Approximately 250 Southern California education leaders attended the first Learn.Lead.Liberate conference, and there were 16 education leaders from San Bernardino County, representing the following schools: New Designs Charter, Provisional Accelerated Learning Charter Academy, Ontario Charter, Myers Elementary, Sierra High School, PAL Charter Academy.
Creating education environments that work to eliminate inequity and injustice for students, parents, and staff was the conference’s main focus. These local leaders discussed how to remove barriers to foster communities that support and honor BIPOC individuals through evidence-based educational practices that treat students’ differences and experiences outside of school as assets, so they can be valued and learn, regardless of socio-economic or ethnic background.
“The conference has been amazing, and the guest speakers are so knowledgeable on their areas”, said Dr. Shelley C-Bradford, Ethnic Social Diversity Lead & Teacher, Sierra High School, San Bernardino City Unified School District. “As our children change, we need to change with them; we can’t just stay the same. It’s important to keep our children engaged if we want them to learn the content and apply it to their life. Literacy means freedom.”

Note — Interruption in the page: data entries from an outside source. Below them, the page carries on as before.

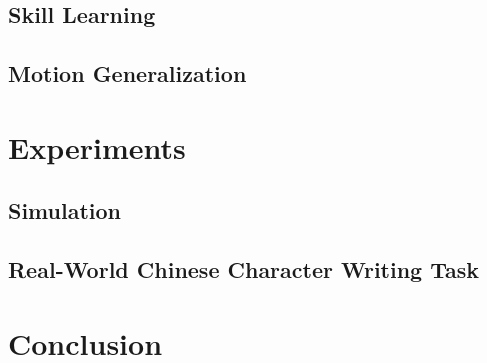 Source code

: \documentclass[journal]{IEEEtran}
\begin{document}
\subsection{Skill Learning}

\subsection{Motion Generalization}

\section{Experiments}
\subsection{Simulation}


\subsection{Real-World Chinese Character Writing Task}


\section{Conclusion}





\end{document}

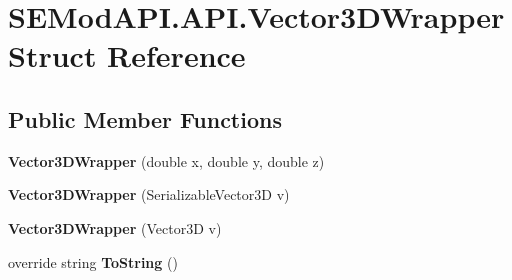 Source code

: \hypertarget{struct_s_e_mod_a_p_i_1_1_a_p_i_1_1_vector3_d_wrapper}{}\section{S\+E\+Mod\+A\+P\+I.\+A\+P\+I.\+Vector3\+D\+Wrapper Struct Reference}
\label{struct_s_e_mod_a_p_i_1_1_a_p_i_1_1_vector3_d_wrapper}
\subsection*{Public Member Functions}
\begin{DoxyCompactItemize}
\item 
\hypertarget{struct_s_e_mod_a_p_i_1_1_a_p_i_1_1_vector3_d_wrapper_a1e049927023154bd1d70715e16c4d254}{}{\bfseries Vector3\+D\+Wrapper} (double x, double y, double z)\label{struct_s_e_mod_a_p_i_1_1_a_p_i_1_1_vector3_d_wrapper_a1e049927023154bd1d70715e16c4d254}

\item 
\hypertarget{struct_s_e_mod_a_p_i_1_1_a_p_i_1_1_vector3_d_wrapper_aa386c2fecacc8438a60fc18e178883d1}{}{\bfseries Vector3\+D\+Wrapper} (Serializable\+Vector3\+D v)\label{struct_s_e_mod_a_p_i_1_1_a_p_i_1_1_vector3_d_wrapper_aa386c2fecacc8438a60fc18e178883d1}

\item 
\hypertarget{struct_s_e_mod_a_p_i_1_1_a_p_i_1_1_vector3_d_wrapper_a0c314fa4b3048a203df56b810418fb82}{}{\bfseries Vector3\+D\+Wrapper} (Vector3\+D v)\label{struct_s_e_mod_a_p_i_1_1_a_p_i_1_1_vector3_d_wrapper_a0c314fa4b3048a203df56b810418fb82}

\item 
\hypertarget{struct_s_e_mod_a_p_i_1_1_a_p_i_1_1_vector3_d_wrapper_ab8db5c8437b567de53f6842a54a9efce}{}override string {\bfseries To\+String} ()\label{struct_s_e_mod_a_p_i_1_1_a_p_i_1_1_vector3_d_wrapper_ab8db5c8437b567de53f6842a54a9efce}

\end{DoxyCompactItemize}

The 21st Century California School Leadership Academy (21CSLA) and the Los Angeles Education Partnership (LAEP) hosted the conference. LAEP is the Regional Academy providing 21CSLA programming in Imperial, Orange, Riverside, San Bernardino, and San Diego counties.

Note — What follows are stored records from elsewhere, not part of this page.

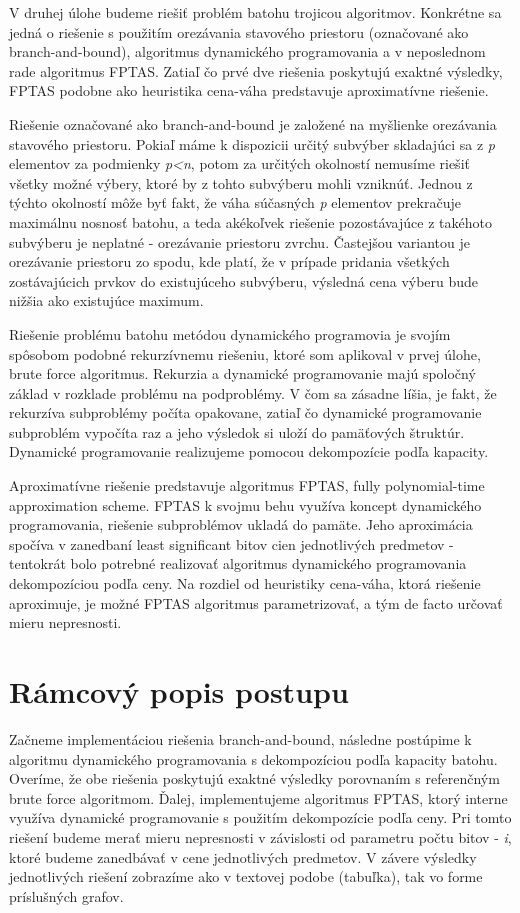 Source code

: \documentclass[slovak]{article}
\begin{document}
V druhej úlohe budeme riešiť problém batohu trojicou algoritmov. Konkrétne sa jedná o riešenie s použitím orezávania stavového priestoru (označované ako branch-and-bound), algoritmus dynamického programovania a v neposlednom rade algoritmus FPTAS. Zatiaľ čo prvé dve riešenia poskytujú exaktné výsledky, FPTAS podobne ako heuristika cena-váha predstavuje aproximatívne riešenie.

Riešenie označované ako branch-and-bound je založené na myšlienke orezávania stavového priestoru. Pokiaľ máme k dispozicii určitý subvýber skladajúci sa z \emph{p} elementov za podmienky \emph{p<n}, potom za určitých okolností nemusíme riešiť všetky možné výbery, ktoré by z tohto subvýberu mohli vzniknúť. Jednou z týchto okolností môže byť fakt, že váha súčasných \emph{p} elementov prekračuje maximálnu nosnosť batohu, a teda akékoľvek riešenie pozostávajúce z takéhoto subvýberu je neplatné - orezávanie priestoru zvrchu. Častejšou variantou je orezávanie priestoru zo spodu, kde platí, že v prípade pridania všetkých zostávajúcich prvkov do existujúceho subvýberu, výsledná cena výberu bude nižšia ako existujúce maximum.

Riešenie problému batohu metódou dynamického programovia je svojím spôsobom podobné rekurzívnemu riešeniu, ktoré som aplikoval v prvej úlohe, brute force algoritmus. Rekurzia a dynamické programovanie majú spoločný základ v rozklade problému na podproblémy. V čom sa zásadne líšia, je fakt, že rekurzíva subproblémy počíta opakovane, zatiaľ čo dynamické programovanie subproblém vypočíta raz a jeho výsledok si uloží do pamäťových štruktúr. Dynamické programovanie realizujeme pomocou dekompozície podľa kapacity.

Aproximatívne riešenie predstavuje algoritmus FPTAS, fully polynomial-time approximation scheme. FPTAS k svojmu behu využíva koncept dynamického programovania, riešenie subproblémov ukladá do pamäte. Jeho aproximácia spočíva v zanedbaní least significant bitov cien jednotlivých predmetov - tentokrát bolo potrebné realizovať algoritmus dynamického programovania dekompozíciou podľa ceny. Na rozdiel od heuristiky cena-váha, ktorá riešenie aproximuje, je možné FPTAS algoritmus parametrizovať, a tým de facto určovať mieru nepresnosti.

\section{Rámcový popis postupu}

Začneme implementáciou riešenia branch-and-bound, následne postúpime k algoritmu dynamického programovania s dekompozíciou podľa kapacity batohu. Overíme, že obe riešenia poskytujú exaktné výsledky porovnaním s referenčným brute force algoritmom. Ďalej, implementujeme algoritmus FPTAS, ktorý interne využíva dynamické programovanie s použitím dekompozície podľa ceny. Pri tomto riešení budeme merať mieru nepresnosti v závislosti od parametru počtu bitov - \emph{i}, ktoré budeme zanedbávať v cene jednotlivých predmetov. V závere výsledky jednotlivých riešení zobrazíme ako v textovej podobe (tabuľka), tak vo forme príslušných grafov.
\end{document}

“Our aim is for this forum to bring these leaders together to network and share information about what is working in their communities,” said Michele Broadnax, President and CEO, Los Angeles Education Partnership. “We want to emphasize that these leaders don’t need to do this alone, as 21CSLA and LAEP are here to support them. We see and appreciate the dedication these educators have to this important work.”

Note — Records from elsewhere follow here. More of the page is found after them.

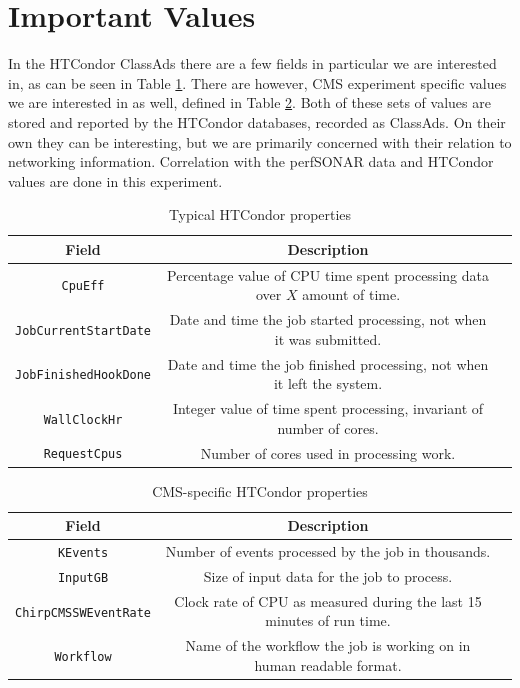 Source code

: \documentclass[print,ms]{nuthesis}
\begin{document}
\section{Important Values}
In the HTCondor ClassAds there are a few fields in particular we are interested in, as can be seen in Table \ref{tab:htcondor}. There are however, CMS experiment specific values we are interested in as well, defined in Table \ref{tab:cmscondor}. Both of these sets of values are stored and reported by the HTCondor databases, recorded as ClassAds. On their own they can be interesting, but we are primarily concerned with their relation to networking information. Correlation with the perfSONAR data and HTCondor values are done in this experiment.
\begin{table}
	\caption{Typical HTCondor properties}
	\label{tab:htcondor}
	\begin{tabular}{ccl}
		\toprule
		Field &Description \\
		\midrule
		\texttt{CpuEff} & \parbox{9.5cm}{Percentage value of CPU time spent processing data over $X$ amount of time.} \\
		\midrule
		\texttt{JobCurrentStartDate}& \parbox{9.5cm}{Date and time the job started processing, not when it was submitted.} \\
		\midrule
		\texttt{JobFinishedHookDone}& \parbox{9.5cm}{Date and time the job finished processing, not when it left the system.} \\
		\midrule
		\texttt{WallClockHr}& \parbox{9.5cm}{Integer value of time spent processing, invariant of number of cores.} \\
		\midrule
		\texttt{RequestCpus}& \parbox{9.5cm}{Number of cores used in processing work.} \\
		\bottomrule
	\end{tabular}
\end{table}

\begin{table}
	\caption{CMS-specific HTCondor properties}
	\label{tab:cmscondor}
	\begin{tabular}{ccl}
		\toprule
		Field &Description \\
		\midrule
		\texttt{KEvents} & \parbox{9.5cm}{Number of events processed by the job in thousands.} \\
		\midrule
		\texttt{InputGB}& \parbox{9.5cm}{Size of input data for the job to process.} \\
		\midrule
		\texttt{ChirpCMSSWEventRate}& \parbox{9.5cm}{Clock rate of CPU as measured during the last 15 minutes of run time.} \\
		\midrule
		\texttt{Workflow}& \parbox{9.5cm}{Name of the workflow the job is working on in human readable format.} \\
		\bottomrule
	\end{tabular}
\end{table}
\end{document}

Zaretta Hammond, author of Culturally Responsive Teaching and the Brain, gave the keynote address. She is a curriculum developer, consultant, and coach who has spent the past 15 years translating the latest research and teacher experiences on equity, literacy, and culturally responsive teaching into practical tools and strategies. Hammond started her career in the classroom, where she began to understand how important literacy was to equity, and how neuroscience and culture should inform our instructional practice.